Il n’est pas difficile pour l’avoué de considérer les éléments techniques incomplets et inadaptés de ce projet (I) pour constater que cette réforme si elle est maintenue en l’état sera forcément ratée et dangereuse (II).


I- Les éléments techniques de la loi incomplets et inadaptés :

Le projet de loi de « fusion » des professions d’avoué et d’avocat est encadré par un exposé des motifs et une étude d’impact dont chacun des arguments est plus fallacieux que le précédent. Tour à tour est invoqué l’épouvantail de la transposition de directive européenne, la diminution du coût de la justice, ou la simplification de la procédure d’appel.

Ce projet concerne les avoués et leurs salariés très directement d’une part (A), mais les avocats, leurs ordres, et les magistrats et greffiers plus ou moins directement tout autant (B).

A) Les avoués et leurs salariés sacrifiés ou massacrés?

On ne reviendra pas sur les méthodes d’annonce, manœuvres et autre démonstration d’impéritie.

Les avoués prés la cour d’appel sont supprimés (art 2) et le titre du projet portant fusion des professions est donc contraire à la loi de 1971 que le projet complète.

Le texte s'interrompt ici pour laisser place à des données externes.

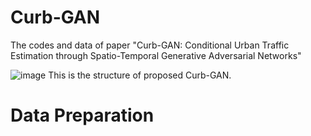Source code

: # Curb-GAN
The codes and data of paper "Curb-GAN: Conditional Urban Traffic Estimation through Spatio-Temporal Generative Adversarial Networks"

![image](https://github.com/Curb-GAN/Curb-GAN/tree/master/images/structure.png)
This is the structure of proposed Curb-GAN.


# Data Preparation
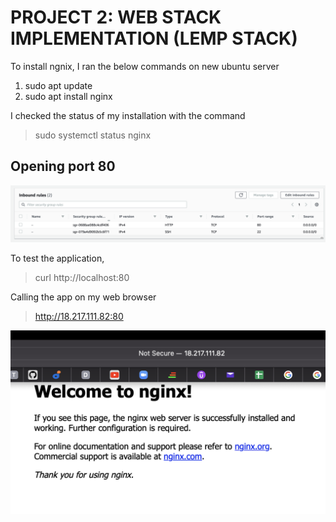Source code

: # PROJECT 2: WEB STACK IMPLEMENTATION (LEMP STACK)
To install ngnix, I ran the below commands on new ubuntu server
1) sudo apt update
2) sudo apt install nginx

I checked the status of my installation with the command
> sudo systemctl status nginx

## Opening port 80
![Installing apache!](images/p2ss0.png)

To test the application,
> curl http://localhost:80

Calling the app on my web browser
> http://18.217.111.82:80

![Installing apache!](images/p2ss1.png)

On mesure dés lors qu’il y a plus qu’une ambiguïté.

Pour confirmation le tarif de postulation devant la cour d’appel est supprimé (art 5), ce qui concernera plus directement les avocats et justiciables, nous y reviendrons.

L’ensemble du régime de prévoyance retraite des avoués prés la cour d’appel qui dépendait de la CAVOM est transféré à la CNBF, sans aucune mesure d’accompagnement ou de garantie, ce qui créera tensions et conflits ou perte de droits, le gouvernement se réservant le droit de fixer par décret le montant de la soulte due par la CAVOM (art 8). Quant aux salariés, on sait déjà que la CREPA aura du mal à survivre à la disparition des avoués.

Le sort des salariés des avoués qui pourraient survivre à cette suppression, estimé au mieux à 10% des 2000 actuels, est réglé sur le plan de la convention collective applicable de façon floue voir contradictoire par une simple modification des article 46 de la loi de 1971 (art 9 et 10).

L’indemnisation des avoués, est envisagée dans le chapitre 2, à hauteur de 66 % d’une évaluation inventée par le ministère sur des critères totalement différents des cessions auxquelles il a donné son agrément (art 13).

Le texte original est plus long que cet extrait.